Results are presented from a field study that document the in‐situ biotransformation of trichloroethylene (TCE), cis‐dichLoroethylene (cis‐DCE), trans‐dichloroethylene (trans‐DCE), and vinyl chloride (VC) in a saturated, semiconfined aquifer. The enhanced biotransformation was accomplished by stimulating the growth of indigenous methane‐oxidizing bacteria (methanotrophs), which transform chlorinated aliphatic compounds by a cometabolic process to stable, nontoxic end products. Experiments were performed in the presence and absence of biostimulation by means of controlled chemical addition, frequent sampling, and quantitative analysis. The degree of biotransformation was assessed using mass balances and comparisons with bromide as a conservative tracer. Biostimulation of the test zone was successfully achieved by injecting methane‐ and oxygen‐containing ground water in alternating pulses under induced gradient conditions. After a few weeks of stimulation, methane concentrations gradually decreased below the detection limit within two meters of travel.

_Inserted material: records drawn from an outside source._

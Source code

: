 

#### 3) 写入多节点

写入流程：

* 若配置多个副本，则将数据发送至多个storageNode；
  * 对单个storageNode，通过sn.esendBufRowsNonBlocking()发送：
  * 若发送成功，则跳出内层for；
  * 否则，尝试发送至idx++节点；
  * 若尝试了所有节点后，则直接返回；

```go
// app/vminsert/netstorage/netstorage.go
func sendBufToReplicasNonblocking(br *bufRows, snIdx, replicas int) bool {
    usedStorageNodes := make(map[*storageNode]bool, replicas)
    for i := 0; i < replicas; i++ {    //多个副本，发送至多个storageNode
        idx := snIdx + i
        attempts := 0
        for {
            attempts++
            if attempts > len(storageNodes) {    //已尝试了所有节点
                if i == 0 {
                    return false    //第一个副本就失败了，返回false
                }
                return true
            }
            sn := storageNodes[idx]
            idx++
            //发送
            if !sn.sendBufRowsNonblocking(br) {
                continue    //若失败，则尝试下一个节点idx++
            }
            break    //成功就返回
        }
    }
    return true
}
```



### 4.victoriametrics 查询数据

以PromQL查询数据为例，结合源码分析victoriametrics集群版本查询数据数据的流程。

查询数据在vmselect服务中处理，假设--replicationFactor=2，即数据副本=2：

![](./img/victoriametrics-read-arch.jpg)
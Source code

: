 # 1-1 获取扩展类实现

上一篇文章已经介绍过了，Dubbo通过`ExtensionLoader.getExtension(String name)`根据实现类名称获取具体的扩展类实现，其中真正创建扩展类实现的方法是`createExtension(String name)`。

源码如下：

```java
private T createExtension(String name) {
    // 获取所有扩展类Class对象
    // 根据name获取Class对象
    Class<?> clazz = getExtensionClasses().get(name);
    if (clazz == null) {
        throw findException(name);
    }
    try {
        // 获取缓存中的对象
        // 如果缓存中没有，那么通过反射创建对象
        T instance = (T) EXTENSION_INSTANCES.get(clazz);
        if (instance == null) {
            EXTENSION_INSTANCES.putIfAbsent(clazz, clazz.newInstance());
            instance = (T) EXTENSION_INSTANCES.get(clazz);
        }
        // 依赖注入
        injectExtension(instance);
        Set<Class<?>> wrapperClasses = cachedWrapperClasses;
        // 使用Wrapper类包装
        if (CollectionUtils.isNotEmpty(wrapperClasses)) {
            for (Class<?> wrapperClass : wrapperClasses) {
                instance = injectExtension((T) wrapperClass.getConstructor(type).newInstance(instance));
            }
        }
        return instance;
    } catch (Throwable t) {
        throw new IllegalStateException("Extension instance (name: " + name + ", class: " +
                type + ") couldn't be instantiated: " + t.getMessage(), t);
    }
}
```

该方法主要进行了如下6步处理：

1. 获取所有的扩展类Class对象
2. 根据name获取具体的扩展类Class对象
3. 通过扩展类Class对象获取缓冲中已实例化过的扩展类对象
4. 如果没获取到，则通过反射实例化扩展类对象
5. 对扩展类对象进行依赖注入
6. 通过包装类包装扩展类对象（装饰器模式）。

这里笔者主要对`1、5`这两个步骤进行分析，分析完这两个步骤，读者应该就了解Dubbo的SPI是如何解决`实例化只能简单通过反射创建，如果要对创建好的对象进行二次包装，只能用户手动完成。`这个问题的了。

Under active biostimulation conditions, 20 to 30% of the TCE was biotransformed during the first season of testing. Direct evidence for biotransformation of VC, trans‐DCE, cis‐DCE, and TCE was obtained in the second and third seasons of field testing. In the absence of biostimulation, the organic compounds concentrations at observation wells reached 95% of the injection concentration, demonstrating negligible losses due to abiotic processes. Biostimulation of the test zone resulted in a concurrent decrease in concentration of methane and the halogenated aliphatic compounds. The organic compounds were transformed within two meters of travel as follows: TCE, 20–30%; cis‐DCE, 45–55%; trans‐DCE, 80–90%; and VC, 90–95%. These results are in qualitative agreement with methane‐utilizing, mixed‐culture laboratory studies which indicate that the rate of biotransformation is more rapid when the molecules are less halogenated.A biotransformation intermediate was observed which was identified by GC‐MS analysis as trans‐dichloroethylene oxide (trans‐DCE epoxide), an expected intermediate based on laboratory studies. When methane addition was stopped, the concentration of the intermediate rapidly decreased, while halogenated compound concentrations slowly increased, indicating that active methane utilization was required for biotransformation to occur.